You're quite right. In March 2017, the Minister of Justice did introduce Bill C-39, and then it sat at first reading. Nothing went forward. I asked the minister repeatedly about the reason for the delay on a matter that is not controversial. As you pointed out, there is no conceivable reason for unconstitutional sections of the Criminal Code to remain in the Criminal Code, in black and white, purporting to be the law. As a result, we're now faced with this situation. A very straightforward bill, which could have been passed with unanimity, is now tied to a massive omnibus bill.

I am in touch with the McCann family, and they are quite distressed. They have spoken out in deep frustration over this government's inability to get it done.

I should note—you mentioned section 159 of the Criminal Code respecting anal intercourse.

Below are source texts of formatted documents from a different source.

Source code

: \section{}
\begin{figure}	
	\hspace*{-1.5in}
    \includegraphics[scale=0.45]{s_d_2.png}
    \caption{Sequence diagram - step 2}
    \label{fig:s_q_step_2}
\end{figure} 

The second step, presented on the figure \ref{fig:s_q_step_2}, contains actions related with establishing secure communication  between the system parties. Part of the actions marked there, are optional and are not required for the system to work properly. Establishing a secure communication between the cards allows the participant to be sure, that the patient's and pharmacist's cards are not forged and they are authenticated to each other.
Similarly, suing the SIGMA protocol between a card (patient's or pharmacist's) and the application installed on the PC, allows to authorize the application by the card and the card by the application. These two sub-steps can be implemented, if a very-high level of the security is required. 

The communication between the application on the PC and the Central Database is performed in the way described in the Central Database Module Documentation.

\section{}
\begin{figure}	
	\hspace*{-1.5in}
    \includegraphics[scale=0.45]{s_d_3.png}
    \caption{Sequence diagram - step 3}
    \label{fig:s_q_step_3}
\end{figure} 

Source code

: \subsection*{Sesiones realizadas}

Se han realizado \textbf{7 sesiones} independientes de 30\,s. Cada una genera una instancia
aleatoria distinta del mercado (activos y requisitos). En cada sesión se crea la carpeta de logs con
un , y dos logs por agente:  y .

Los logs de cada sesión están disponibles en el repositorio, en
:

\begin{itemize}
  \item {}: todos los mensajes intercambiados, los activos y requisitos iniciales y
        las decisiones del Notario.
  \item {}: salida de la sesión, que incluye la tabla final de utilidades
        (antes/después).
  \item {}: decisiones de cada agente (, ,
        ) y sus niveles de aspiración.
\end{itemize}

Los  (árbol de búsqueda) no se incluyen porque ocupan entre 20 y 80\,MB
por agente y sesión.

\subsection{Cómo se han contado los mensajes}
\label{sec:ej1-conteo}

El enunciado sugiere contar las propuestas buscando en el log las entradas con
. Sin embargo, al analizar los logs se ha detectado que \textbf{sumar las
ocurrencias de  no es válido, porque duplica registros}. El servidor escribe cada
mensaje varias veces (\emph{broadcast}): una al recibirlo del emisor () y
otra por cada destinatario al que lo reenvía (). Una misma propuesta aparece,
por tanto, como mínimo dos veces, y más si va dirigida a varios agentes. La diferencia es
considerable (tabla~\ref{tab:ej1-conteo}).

Similar to the way the government handled section 230, they introduced a stand-alone bill, Bill C-32, back in the fall of 2016. They made a big fuss about it, but it was such a priority for the government that it remained stuck at first reading. No action was taken on it. They then reintroduced the repeal of section 159 with the introduction of C-39 on March 8, 2017. Again, it was such a priority that it's stuck at first reading. Now we have Bill C-75.

You are quite right when you note that it's not just this government. Previous governments didn't repeal unconstitutional sections. Going forward, if we can get these sections repealed, what do you suggest should occur to prevent this from happening again? Presumably this bill will pass and these sections will be removed, but inevitably there will be new sections dubbed unconstitutional. What steps should Parliament take to be proactive going forward?

September 25th, 2018 / 4:50 p.m.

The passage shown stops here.